# Absorbed heat: formulas, how to calculate it and solved exercises

The **absorbed heat** is defined as the transfer of energy between two bodies at different temperatures. The one with the lowest temperature absorbs the heat from the one with the highest temperature. When this happens, the thermal energy of the heat-absorbing substance increases and the particles that make it up vibrate more quickly, increasing their kinetic energy.

This could result in a temperature rise or change of state. For example, from solid to liquid, such as ice when it melts in contact with water or coolant at room temperature.

Thanks to the heat, it is also possible for objects to change their dimensions. Thermal expansion is a good example of this phenomenon. When most substances heat up, they usually experience an increase in their dimensions.

An exception to this is water. The same amount of liquid water increases its volume by cooling below 4 °C. Furthermore, changes in temperature can also undergo changes in the level of its density, something also very observable in the case of water.

__what is it and formulas__

__what is it and formulas__

In the case of energy in transit, the units of heat absorbed are the Joules.
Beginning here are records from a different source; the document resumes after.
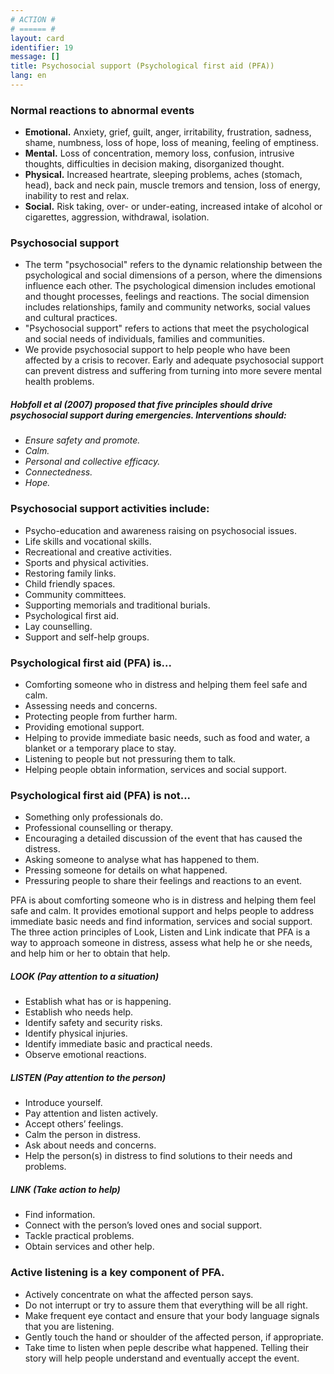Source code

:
 ```yaml
---
# ACTION #
# ====== #
layout: card
identifier: 19
message: []
title: Psychosocial support (Psychological first aid (PFA))
lang: en
---
```


### Normal reactions to abnormal events

- **Emotional.** Anxiety, grief, guilt, anger, irritability, frustration, sadness, shame, numbness, loss of hope, loss of meaning, feeling of emptiness.
- **Mental.** Loss of concentration, memory loss, confusion, intrusive thoughts, difficulties in decision making, disorganized thought.
- **Physical.** Increased heartrate, sleeping problems, aches (stomach, head), back and neck pain, muscle tremors and tension, loss of energy, inability to rest and relax.
- **Social.** Risk taking, over- or under-eating, increased intake of alcohol or cigarettes, aggression, withdrawal, isolation.

### Psychosocial support
-	The term "psychosocial" refers to the dynamic relationship between the psychological and social dimensions of a person, where the dimensions influence each other. The psychological dimension includes emotional and thought processes, feelings and reactions. The social dimension includes relationships, family and community networks, social values and cultural practices.
-	"Psychosocial support" refers to actions that meet the psychological and social needs of individuals, families and communities.
-	We provide psychosocial support to help people who have been affected by a crisis to recover. Early and adequate psychosocial support can prevent distress and suffering
from turning into more severe mental health problems.

##### *Hobfoll et al (2007) proposed that five principles should drive psychosocial support during emergencies.  Interventions should:*
-	*Ensure safety and promote.*
-	*Calm.*
-	*Personal and collective efficacy.*
-	*Connectedness.*
-	*Hope.*

### Psychosocial support activities include:

-	Psycho-education and awareness raising on psychosocial issues.
-	Life skills and vocational skills.
-	Recreational and creative activities.
-	Sports and physical activities.
-	Restoring family links.
-	Child friendly spaces.
-	Community committees.
-	Supporting memorials and traditional burials.
-	Psychological first aid.
-	Lay counselling.
-	Support and self-help groups.

### Psychological first aid (PFA) is...

-	Comforting someone who in distress and helping them feel safe and calm.
-	Assessing needs and concerns.
-	Protecting people from further harm.
-	Providing emotional support.
-	Helping to provide immediate basic needs, such as food and water, a blanket or a temporary place to stay.
-	Listening to people but not pressuring them to talk.
-	Helping people obtain information, services and social support.

### Psychological first aid (PFA) is not...

- Something only professionals do.
-	Professional counselling or therapy.
-	Encouraging a detailed discussion of the event that has caused the distress.
-	Asking someone to analyse what has happened to them.
-	Pressing someone for details on what happened.
-	Pressuring people to share their feelings and reactions to an event.

PFA is about comforting someone who is in distress and helping them feel safe and calm. It provides emotional support and helps people to address immediate basic needs and find information, services and social support. The three action principles of Look, Listen and Link indicate that PFA is a way to approach someone in distress, assess what help he or she needs, and help him or her to obtain that help.

##### *LOOK* (Pay attention to a situation)

- Establish what has or is happening.
- Establish who needs help.
- Identify safety and security risks.
- Identify physical injuries.
- Identify immediate basic and practical needs.
- Observe emotional reactions.

##### *LISTEN* (Pay attention to the person)

- Introduce yourself.
- Pay attention and listen actively.
- Accept others’ feelings.
- Calm the person in distress.
- Ask about needs and concerns.
- Help the person(s) in distress to find solutions to their needs and problems.

##### *LINK* (Take action to help) 

- Find information.
- Connect with the person’s loved ones and social support.
- Tackle practical problems.
-	Obtain services and other help.

### Active listening is a key component of PFA.

- Actively concentrate on what the affected person says.
- Do not interrupt or try to assure them that everything will be all right.
- Make frequent eye contact and ensure that your body language signals that you are listening.
- Gently touch the hand or shoulder of the affected person, if appropriate.
- Take time to listen when peple describe what happened.  Telling their story will help people understand and eventually accept the event.
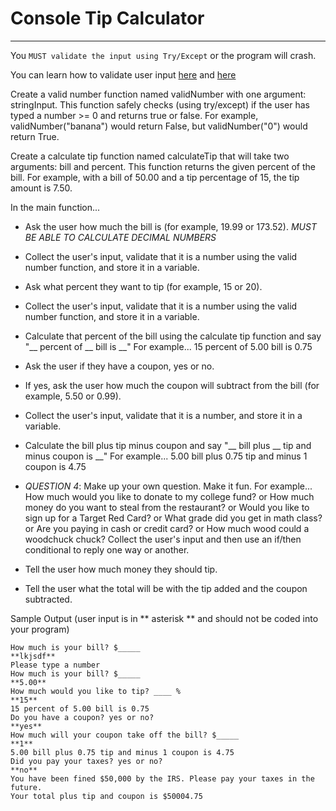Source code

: # Console Tip Calculator
---

You ```MUST validate the input using Try/Except``` or the program will crash.

You can learn how to validate user input [here](https://www.101computing.net/number-only/) and [here](https://www.w3schools.com/python/python_try_except.asp)


Create a valid number function named validNumber with one argument: stringInput. This function safely checks (using try/except) if the user has typed a number >= 0 and returns true or false. For example, validNumber("banana") would return False, but validNumber("0") would return True.

Create a calculate tip function named calculateTip that will take two arguments: bill and percent. This function returns the given percent of the bill. For example, with a bill of 50.00 and a tip percentage of 15, the tip amount is 7.50.

In the main function...

  - Ask the user how much the bill is (for example, 19.99 or 173.52). *MUST BE ABLE TO CALCULATE DECIMAL NUMBERS*

  - Collect the user's input, validate that it is a number using the valid number function, and store it in a variable.

  - Ask what percent they want to tip (for example, 15 or 20).

  - Collect the user's input, validate that it is a number using the valid number function, and store it in a variable.

  - Calculate that percent of the bill using the calculate tip function and say "__ percent of __ bill is __" For example... 15 percent of 5.00 bill is 0.75

  - Ask the user if they have a coupon, yes or no.

  - If yes, ask the user how much the coupon will subtract from the bill (for example, 5.50 or 0.99).

  - Collect the user's input, validate that it is a number, and store it in a variable.
    
  - Calculate the bill plus tip minus coupon and say "__ bill plus __ tip and minus coupon is __" For example... 5.00 bill plus 0.75 tip and minus 1 coupon is 4.75

  - *QUESTION 4*: Make up your own question. Make it fun. For example... How much would you like to donate to my college fund? or How much money do you want to steal from the restaurant? or Would you like to sign up for a Target Red Card? or What grade did you get in math class? or Are you paying in cash or credit card? or How much wood could a woodchuck chuck? Collect the user's input and then use an if/then conditional to reply one way or another.

  - Tell the user how much money they should tip.

  - Tell the user what the total will be with the tip added and the coupon subtracted.

Sample Output (user input is in ** asterisk ** and should not be coded into your program)
```
How much is your bill? $_____
**lkjsdf**
Please type a number
How much is your bill? $_____
**5.00**
How much would you like to tip? ____ %
**15**
15 percent of 5.00 bill is 0.75
Do you have a coupon? yes or no?
**yes**
How much will your coupon take off the bill? $_____
**1**
5.00 bill plus 0.75 tip and minus 1 coupon is 4.75
Did you pay your taxes? yes or no?
**no**
You have been fined $50,000 by the IRS. Please pay your taxes in the future.
Your total plus tip and coupon is $50004.75
```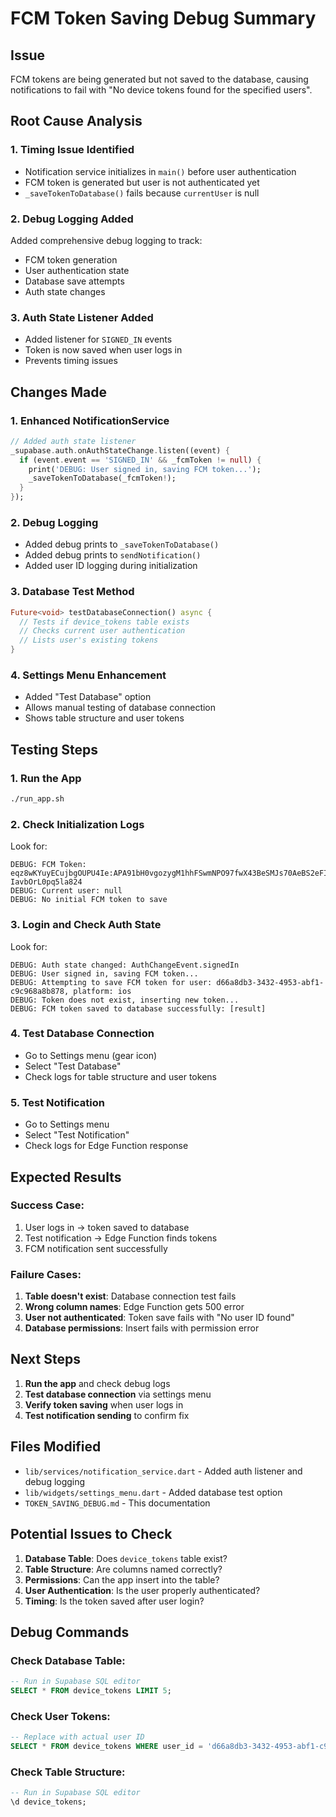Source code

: # FCM Token Saving Debug Summary

## Issue
FCM tokens are being generated but not saved to the database, causing notifications to fail with "No device tokens found for the specified users".

## Root Cause Analysis

### 1. **Timing Issue Identified**
- Notification service initializes in `main()` before user authentication
- FCM token is generated but user is not authenticated yet
- `_saveTokenToDatabase()` fails because `currentUser` is null

### 2. **Debug Logging Added**
Added comprehensive debug logging to track:
- FCM token generation
- User authentication state
- Database save attempts
- Auth state changes

### 3. **Auth State Listener Added**
- Added listener for `SIGNED_IN` events
- Token is now saved when user logs in
- Prevents timing issues

## Changes Made

### 1. **Enhanced NotificationService**
```dart
// Added auth state listener
_supabase.auth.onAuthStateChange.listen((event) {
  if (event.event == 'SIGNED_IN' && _fcmToken != null) {
    print('DEBUG: User signed in, saving FCM token...');
    _saveTokenToDatabase(_fcmToken!);
  }
});
```

### 2. **Debug Logging**
- Added debug prints to `_saveTokenToDatabase()`
- Added debug prints to `sendNotification()`
- Added user ID logging during initialization

### 3. **Database Test Method**
```dart
Future<void> testDatabaseConnection() async {
  // Tests if device_tokens table exists
  // Checks current user authentication
  // Lists user's existing tokens
}
```

### 4. **Settings Menu Enhancement**
- Added "Test Database" option
- Allows manual testing of database connection
- Shows table structure and user tokens

## Testing Steps

### 1. **Run the App**
```bash
./run_app.sh
```

### 2. **Check Initialization Logs**
Look for:
```
DEBUG: FCM Token: eqz8wKYuyECujbgOUPU4Ie:APA91bH0vgozygM1hhFSwmNPO97fwX43BeSMJs70AeBS2eFI5YWc1wHJaQUT7dsNgdnjjRFIMumzGWWwZMoxJQEtYKL2wXI5tEZA5V-IavbOrL0pq5la824
DEBUG: Current user: null
DEBUG: No initial FCM token to save
```

### 3. **Login and Check Auth State**
Look for:
```
DEBUG: Auth state changed: AuthChangeEvent.signedIn
DEBUG: User signed in, saving FCM token...
DEBUG: Attempting to save FCM token for user: d66a8db3-3432-4953-abf1-c9c968a8b878, platform: ios
DEBUG: Token does not exist, inserting new token...
DEBUG: FCM token saved to database successfully: [result]
```

### 4. **Test Database Connection**
- Go to Settings menu (gear icon)
- Select "Test Database"
- Check logs for table structure and user tokens

### 5. **Test Notification**
- Go to Settings menu
- Select "Test Notification"
- Check logs for Edge Function response

## Expected Results

### Success Case:
1. User logs in → token saved to database
2. Test notification → Edge Function finds tokens
3. FCM notification sent successfully

### Failure Cases:
1. **Table doesn't exist**: Database connection test fails
2. **Wrong column names**: Edge Function gets 500 error
3. **User not authenticated**: Token save fails with "No user ID found"
4. **Database permissions**: Insert fails with permission error

## Next Steps

1. **Run the app** and check debug logs
2. **Test database connection** via settings menu
3. **Verify token saving** when user logs in
4. **Test notification sending** to confirm fix

## Files Modified

- `lib/services/notification_service.dart` - Added auth listener and debug logging
- `lib/widgets/settings_menu.dart` - Added database test option
- `TOKEN_SAVING_DEBUG.md` - This documentation

## Potential Issues to Check

1. **Database Table**: Does `device_tokens` table exist?
2. **Table Structure**: Are columns named correctly?
3. **Permissions**: Can the app insert into the table?
4. **User Authentication**: Is the user properly authenticated?
5. **Timing**: Is the token saved after user login?

## Debug Commands

### Check Database Table:
```sql
-- Run in Supabase SQL editor
SELECT * FROM device_tokens LIMIT 5;
```

### Check User Tokens:
```sql
-- Replace with actual user ID
SELECT * FROM device_tokens WHERE user_id = 'd66a8db3-3432-4953-abf1-c9c968a8b878';
```

### Check Table Structure:
```sql
-- Run in Supabase SQL editor
\d device_tokens;
``` 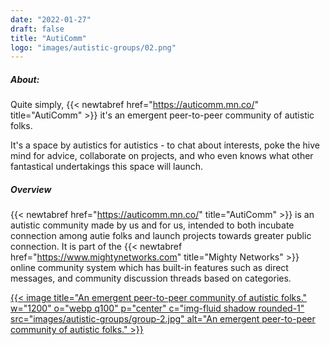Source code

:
 ```yaml
---
date: "2022-01-27"
draft: false
title: "AutiComm"
logo: "images/autistic-groups/02.png"
---
```


##### About:
Quite simply, {{< newtabref  href="https://auticomm.mn.co/" title="AutiComm" >}} it's an emergent peer-to-peer community of autistic folks. 

It's a space by autistics for autistics - to chat about interests, poke the hive mind for advice, collaborate on projects, and who even knows what other fantastical undertakings this space will launch.

##### Overview
{{< newtabref  href="https://auticomm.mn.co/" title="AutiComm" >}} is an autistic community made by us and for us, intended to both incubate connection among autie folks and launch projects towards greater public connection. It is part of the {{< newtabref  href="https://www.mightynetworks.com" title="Mighty Networks" >}} online community system which has built-in features such as direct messages, and community discussion threads based on categories.

<a href="https://auticomm.mn.co/" rel="external" target="_blank">{{< image title="An emergent peer-to-peer community of autistic folks." w="1200" o="webp q100" p="center" c="img-fluid shadow rounded-1" src="images/autistic-groups/group-2.jpg" alt="An emergent peer-to-peer community of autistic folks." >}}</a>

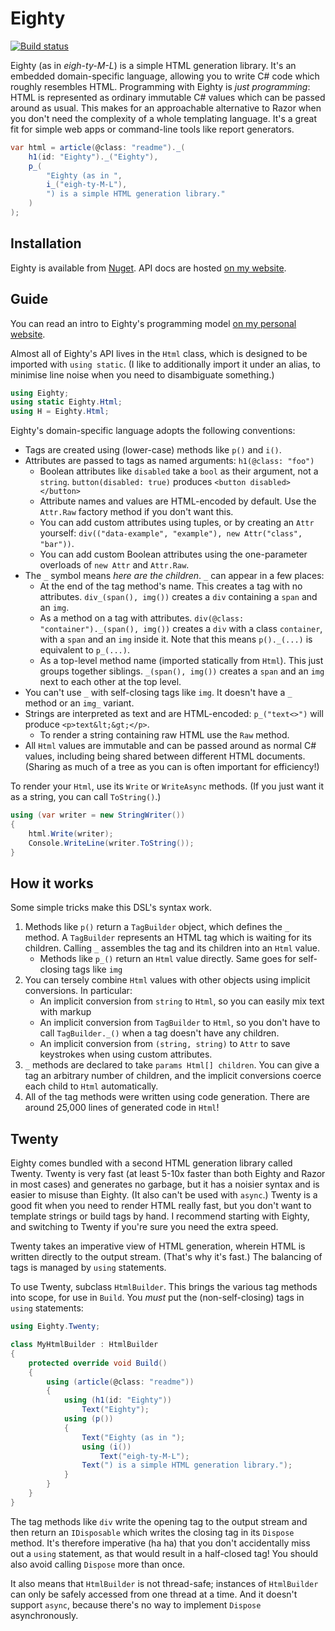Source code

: Eighty
======

[![Build status](https://ci.appveyor.com/api/projects/status/2j85aw32h15tnthf?svg=true)](https://ci.appveyor.com/project/benjamin-hodgson/eighty)

Eighty (as in _eigh-ty-M-L_) is a simple HTML generation library. It's an embedded domain-specific language, allowing you to write C# code which roughly resembles HTML. Programming with Eighty is _just programming_: HTML is represented as ordinary immutable C# values which can be passed around as usual. This makes for an approachable alternative to Razor when you don't need the complexity of a whole templating language. It's a great fit for simple web apps or command-line tools like report generators.

```csharp
var html = article(@class: "readme")._(
    h1(id: "Eighty")._("Eighty"),
    p_(
        "Eighty (as in ",
        i_("eigh-ty-M-L"),
        ") is a simple HTML generation library."
    )
);
```

Installation
------------

Eighty is available from [Nuget](https://www.nuget.org/packages/Eighty). API docs are hosted [on my website](https://www.benjamin.pizza/Eighty).

Guide
-----

You can read an intro to Eighty's programming model [on my personal website](https://www.benjamin.pizza/posts/2018-03-10-eighty.html).

Almost all of Eighty's API lives in the `Html` class, which is designed to be imported with `using static`. (I like to additionally import it under an alias, to minimise line noise when you need to disambiguate something.)

```csharp
using Eighty;
using static Eighty.Html;
using H = Eighty.Html;
```

Eighty's domain-specific language adopts the following conventions:

* Tags are created using (lower-case) methods like `p()` and `i()`.
* Attributes are passed to tags as named arguments: `h1(@class: "foo")`
    * Boolean attributes like `disabled` take a `bool` as their argument, not a `string`. `button(disabled: true)` produces `<button disabled></button>`
    * Attribute names and values are HTML-encoded by default. Use the `Attr.Raw` factory method if you don't want this.
    * You can add custom attributes using tuples, or by creating an `Attr` yourself: `div(("data-example", "example"), new Attr("class", "bar"))`.
    * You can add custom Boolean attributes using the one-parameter overloads of `new Attr` and `Attr.Raw`.
* The `_` symbol means _here are the children_. `_` can appear in a few places:
    * At the end of the tag method's name. This creates a tag with no attributes. `div_(span(), img())` creates a `div` containing a `span` and an `img`.
    * As a method on a tag with attributes. `div(@class: "container")._(span(), img())` creates a `div` with a class `container`, with a `span` and an `img` inside it. Note that this means `p()._(...)` is equivalent to `p_(...)`.
    * As a top-level method name (imported statically from `Html`). This just groups together siblings. `_(span(), img())` creates a `span` and an `img` next to each other at the top level.
* You can't use `_` with self-closing tags like `img`. It doesn't have a `_` method or an `img_` variant.
* Strings are interpreted as text and are HTML-encoded: `p_("text<>")` will produce `<p>text&lt;&gt;</p>`.
    * To render a string containing raw HTML use the `Raw` method.
* All `Html` values are immutable and can be passed around as normal C# values, including being shared between different HTML documents. (Sharing as much of a tree as you can is often important for efficiency!)

To render your `Html`, use its `Write` or `WriteAsync` methods. (If you just want it as a string, you can call `ToString()`.)

```csharp
using (var writer = new StringWriter())
{
    html.Write(writer);
    Console.WriteLine(writer.ToString());
}
```


How it works
------------

Some simple tricks make this DSL's syntax work.

1. Methods like `p()` return a `TagBuilder` object, which defines the `_` method. A `TagBuilder` represents an HTML tag which is waiting for its children. Calling `_` assembles the tag and its children into an `Html` value.
    * Methods like `p_()` return an `Html` value directly. Same goes for self-closing tags like `img`
2. You can tersely combine `Html` values with other objects using implicit conversions. In particular:
    * An implicit conversion from `string` to `Html`, so you can easily mix text with markup
    * An implicit conversion from `TagBuilder` to `Html`, so you don't have to call `TagBuilder._()` when a tag doesn't have any children.
    * An implicit conversion from `(string, string)` to `Attr` to save keystrokes when using custom attributes.
3. `_` methods are declared to take `params Html[] children`. You can give a tag an arbitrary number of children, and the implicit conversions coerce each child to `Html` automatically.
4. All of the tag methods were written using code generation. There are around 25,000 lines of generated code in `Html`!


Twenty
------

Eighty comes bundled with a second HTML generation library called Twenty. Twenty is very fast (at least 5-10x faster than both Eighty and Razor in most cases) and generates no garbage, but it has a noisier syntax and is easier to misuse than Eighty. (It also can't be used with `async`.) Twenty is a good fit when you need to render HTML really fast, but you don't want to template strings or build tags by hand. I recommend starting with Eighty, and switching to Twenty if you're sure you need the extra speed.

Twenty takes an imperative view of HTML generation, wherein HTML is written directly to the output stream. (That's why it's fast.) The balancing of tags is managed by `using` statements.

To use Twenty, subclass `HtmlBuilder`. This brings the various tag methods into scope, for use in `Build`. You _must_ put the (non-self-closing) tags in `using` statements:

```csharp
using Eighty.Twenty;

class MyHtmlBuilder : HtmlBuilder
{
    protected override void Build()
    {
        using (article(@class: "readme"))
        {
            using (h1(id: "Eighty"))
                Text("Eighty");
            using (p())
            {
                Text("Eighty (as in ");
                using (i())
                    Text("eigh-ty-M-L");
                Text(") is a simple HTML generation library.");
            }
        }
    }
}
```

The tag methods like `div` write the opening tag to the output stream and then return an `IDisposable` which writes the closing tag in its `Dispose` method. It's therefore imperative (ha ha) that you don't accidentally miss out a `using` statement, as that would result in a half-closed tag! You should also avoid calling `Dispose` more than once.

It also means that `HtmlBuilder` is not thread-safe; instances of `HtmlBuilder` can only be safely accessed from one thread at a time. And it doesn't support `async`, because there's no way to implement `Dispose` asynchronously.
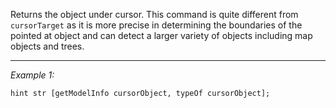 Returns the object under cursor. This command is quite different from `cursorTarget` as it is more precise in determining the boundaries of the pointed at object and can detect a larger variety of objects including map objects and trees.


---
*Example 1:*
```sqf
hint str [getModelInfo cursorObject, typeOf cursorObject];
```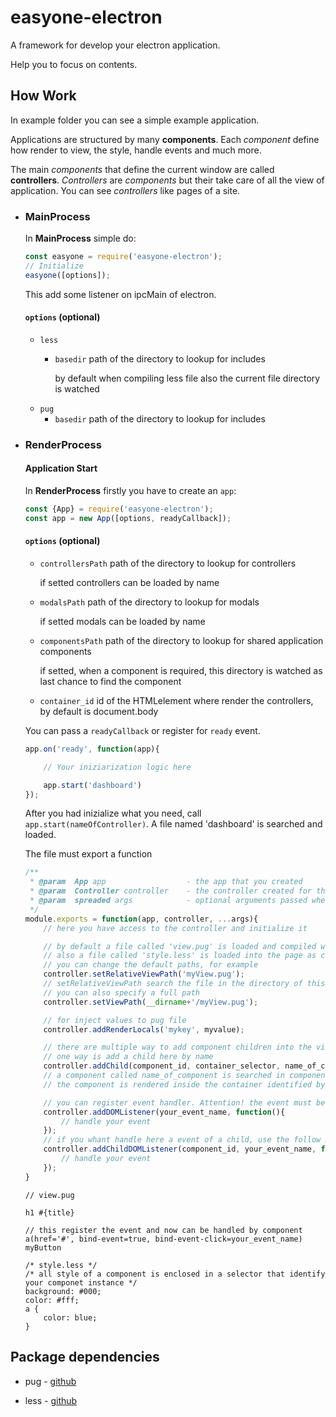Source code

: # easyone-electron

A framework for develop your electron application.

Help you to focus on contents.

## How Work

In example folder you can see a simple example application.

Applications are structured by many **components**. Each *component* define how render to view, the style, handle events and much more.

The main *components* that define the current window are called **controllers**. *Controllers* are *components* but their take care of all the view of application. You can see *controllers* like pages of a site.

- ### MainProcess
	In **MainProcess** simple do:

	```javascript
	const easyone = require('easyone-electron');
	// Initialize
	easyone([options]);
	```

	This add some listener on ipcMain of electron.
	#### `options` (optional)
	- `less`
		- `basedir`
			path of the directory to lookup for includes

			by default when compiling less file also the current file directory is watched
	- `pug`
		- `basedir`
			path of the directory to lookup for includes
- ### RenderProcess

	#### Application Start

	In **RenderProcess** firstly you have to create an `app`:
	```javascript
	const {App} = require('easyone-electron');
	const app = new App([options, readyCallback]);
	```
	#### `options` (optional)
	- `controllersPath`
		path of the directory to lookup for controllers

		if setted controllers can be loaded by name
	- `modalsPath`
		path of the directory to lookup for modals

		if setted modals can be loaded by name
	- `componentsPath`
		path of the directory to lookup for shared application components

		if setted, when a component is required, this directory is watched as last chance to find the component

	- `container_id` id of the HTMLelement where render the controllers, by default is document.body

	You can pass a `readyCallback` or register for `ready` event.
	```javascript
	app.on('ready', function(app){

		// Your iniziarization logic here

		app.start('dashboard')
	});
	```
	After you had inizialize what you need, call `app.start(nameOfController)`.
	A file named 'dashboard' is searched and loaded.

	The file must export a function
	```javascript
	/**
	 * @param  App app					- the app that you created
	 * @param  Controller controller	- the controller created for this call
	 * @param  spreaded args			- optional arguments passed when request a new controller
	 */
	module.exports = function(app, controller, ...args){
		// here you have access to the controller and initialize it

		// by default a file called 'view.pug' is loaded and compiled when this component will be rendered
		// also a file called 'style.less' is loaded into the page as css
		// you can change the default paths, for example
		controller.setRelativeViewPath('myView.pug');
		// setRelativeViewPath search the file in the directory of this file
		// you can also specify a full path
		controller.setViewPath(__dirname+'/myView.pug');

		// for inject values to pug file
		controller.addRenderLocals('mykey', myvalue);

		// there are multiple way to add component children into the view
		// one way is add a child here by name
		controller.addChild(component_id, container_selector, name_of_component);
		// a component called name_of_component is searched in componentsPath and in sharedComponentsFolder
		// the component is rendered inside the container identified by container_selector

		// you can register event handler. Attention! the event must be registered also in the view, see below how
		controller.addDOMListener(your_event_name, function(){
	        // handle your event
	    });
		// if you whant handle here a event of a child, use the follow method
		controller.addChildDOMListener(component_id, your_event_name, function(){
	        // handle your event
	    });
	}
	```

	```pug
	// view.pug

	h1 #{title}

	// this register the event and now can be handled by component
	a(href='#', bind-event=true, bind-event-click=your_event_name) myButton

	```
	```less
	/* style.less */
	/* all style of a component is enclosed in a selector that identify your componet instance */
	background: #000;
	color: #fff;
	a {
		color: blue;
	}
	```

## Package dependencies
- pug - [github](https://github.com/pugjs/pug)

- less - [github](https://github.com/less/less.js)
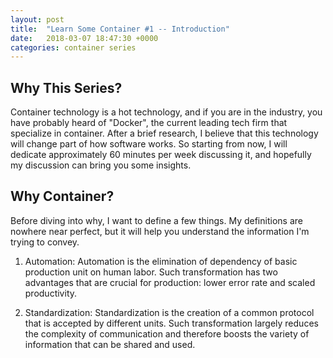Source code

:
 ```yaml
---
layout: post
title:  "Learn Some Container #1 -- Introduction"
date:   2018-03-07 18:47:30 +0000
categories: container series
---
```


## Why This Series? ##  
Container technology is a hot technology, and if you are in the industry, you have probably heard of "Docker", the current leading tech firm that specialize in container. After a brief research, I believe that this technology will change part of how software works. So starting from now, I will dedicate approximately 60 minutes per week discussing it, and hopefully my discussion can bring you some insights. 

## Why Container? ## 
Before diving into why, I want to define a few things. My definitions are nowhere near perfect, but it will help you understand the information I'm trying to convey. 

1. Automation:
	Automation is the elimination of dependency of basic production unit on human labor. Such transformation has two advantages that are crucial for production: lower error rate and scaled productivity.

2. Standardization:
	Standardization is the creation of a common protocol that is accepted by different units. Such transformation largely reduces the complexity of communication and therefore boosts the variety of information that can be shared and used. 




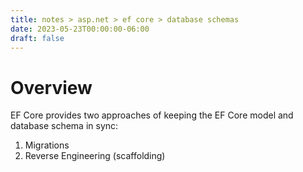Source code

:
 ```yaml
---
title: notes > asp.net > ef core > database schemas
date: 2023-05-23T00:00:00-06:00
draft: false
---
```


# Overview
EF Core provides two approaches of keeping the EF Core model and database schema in sync:
1. Migrations
2. Reverse Engineering (scaffolding)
However, for a long time, heat had its own units: the calorie.

Even today, this unit is used to quantify the energy content of food, although in reality, a food calorie corresponds to a kilocalorie of heat.

**calories**

Calorie, abbreviated as *lime* , is the amount of heat needed to raise the temperature of 1 gram of water by 1°C.

In the 19th century, Sir James Prescott Joule (1818 – 1889) performed a famous experiment in which he managed to transform mechanical work into heat, obtaining the following equivalence:

*1 calorie = 4,186 Joules*

In British units, the heat unit is called the Btu ( *British thermal unit)* , which is defined as the amount of heat needed to raise the temperature of a pound of water by 1°F.

The equivalence between the units is as follows:

*1 Btu = 252 calories*

The problem with these older units is that the amount of heat is temperature dependent. That is, it is not the same as what is needed to go from 70 °C to 75 °C than what is needed to heat water from 9 °C to 10 °C, for example.

That’s why the definition includes well-defined ranges: 14.5 to 15.5°C and 63 to 64°F for calories and Btu, respectively.

**What does the amount of heat absorbed depend on?**

The amount of absorbed heat a material collects depends on several factors:

– Characteristics of the substance. There are substances that, depending on their molecular or atomic structure, are capable of absorbing more heat than others.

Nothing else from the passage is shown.